In the records below, find the line with "democracy, in its" and the line with "Commercial tea farming"; return exactly those lines and every line between them.
(Beginning of RECORD EXCERPTS)
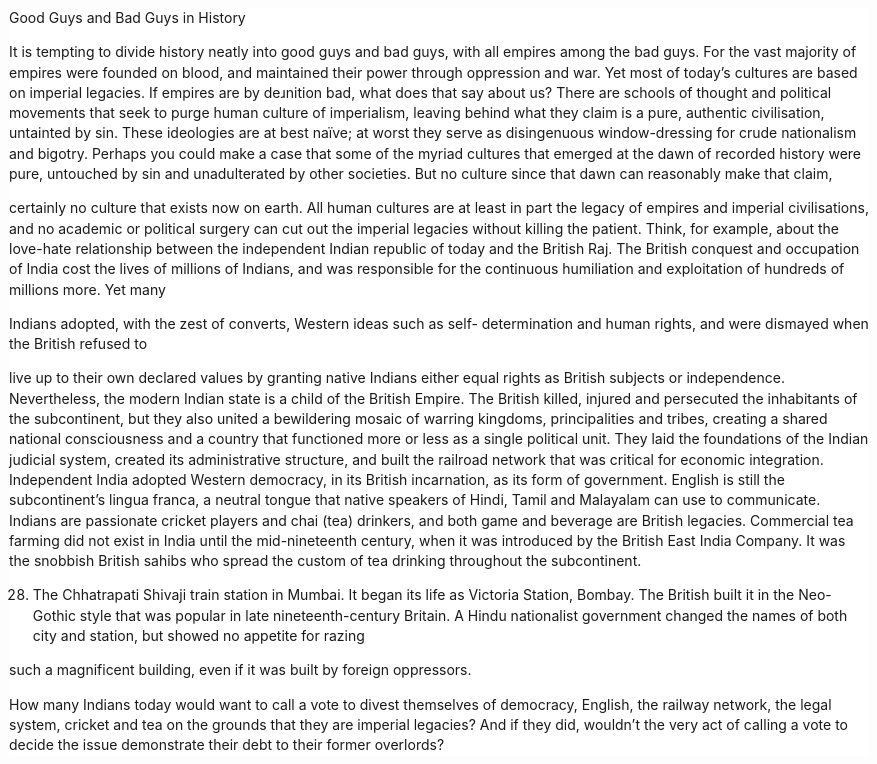 Good Guys and Bad Guys in History

It is tempting to divide history neatly into good guys and bad guys, with all
empires among the bad guys. For the vast majority of empires were founded on
blood, and maintained their power through oppression and war. Yet most of
today’s cultures are based on imperial legacies. If empires are by deɹnition bad,
what does that say about us?
There are schools of thought and political movements that seek to purge human
culture of imperialism, leaving behind what they claim is a pure, authentic
civilisation, untainted by sin. These ideologies are at best naïve; at worst they
serve as disingenuous window-dressing for crude nationalism and bigotry. Perhaps
you could make a case that some of the myriad cultures that emerged at the dawn
of recorded history were pure, untouched by sin and unadulterated by other
societies. But no culture since that dawn can reasonably make that claim,

certainly no culture that exists now on earth. All human cultures are at least in
part the legacy of empires and imperial civilisations, and no academic or political
surgery can cut out the imperial legacies without killing the patient.
Think, for example, about the love-hate relationship between the independent
Indian republic of today and the British Raj. The British conquest and occupation
of India cost the lives of millions of Indians, and was responsible for the
continuous humiliation and exploitation of hundreds of millions more. Yet many

Indians adopted, with the zest of converts, Western ideas such as self-
determination and human rights, and were dismayed when the British refused to

live up to their own declared values by granting native Indians either equal rights
as British subjects or independence.
Nevertheless, the modern Indian state is a child of the British Empire. The
British killed, injured and persecuted the inhabitants of the subcontinent, but they
also united a bewildering mosaic of warring kingdoms, principalities and tribes,
creating a shared national consciousness and a country that functioned more or
less as a single political unit. They laid the foundations of the Indian judicial
system, created its administrative structure, and built the railroad network that
was critical for economic integration. Independent India adopted Western
democracy, in its British incarnation, as its form of government. English is still the
subcontinent’s lingua franca, a neutral tongue that native speakers of Hindi,
Tamil and Malayalam can use to communicate. Indians are passionate cricket
players and chai (tea) drinkers, and both game and beverage are British legacies.
Commercial tea farming did not exist in India until the mid-nineteenth century,
when it was introduced by the British East India Company. It was the snobbish
British sahibs who spread the custom of tea drinking throughout the subcontinent.

28. The Chhatrapati Shivaji train station in Mumbai. It began its life as Victoria Station, Bombay. The
British built it in the Neo-Gothic style that was popular in late nineteenth-century Britain. A Hindu
nationalist government changed the names of both city and station, but showed no appetite for razing

such a magnificent building, even if it was built by foreign oppressors.

How many Indians today would want to call a vote to divest themselves of
democracy, English, the railway network, the legal system, cricket and tea on the
grounds that they are imperial legacies? And if they did, wouldn’t the very act of
calling a vote to decide the issue demonstrate their debt to their former overlords?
(End of RECORD EXCERPTS)
### SOLVED PROBLEM
democracy, in its British incarnation, as its form of government. English is still the
subcontinent’s lingua franca, a neutral tongue that native speakers of Hindi,
Tamil and Malayalam can use to communicate. Indians are passionate cricket
players and chai (tea) drinkers, and both game and beverage are British legacies.
Commercial tea farming did not exist in India until the mid-nineteenth century,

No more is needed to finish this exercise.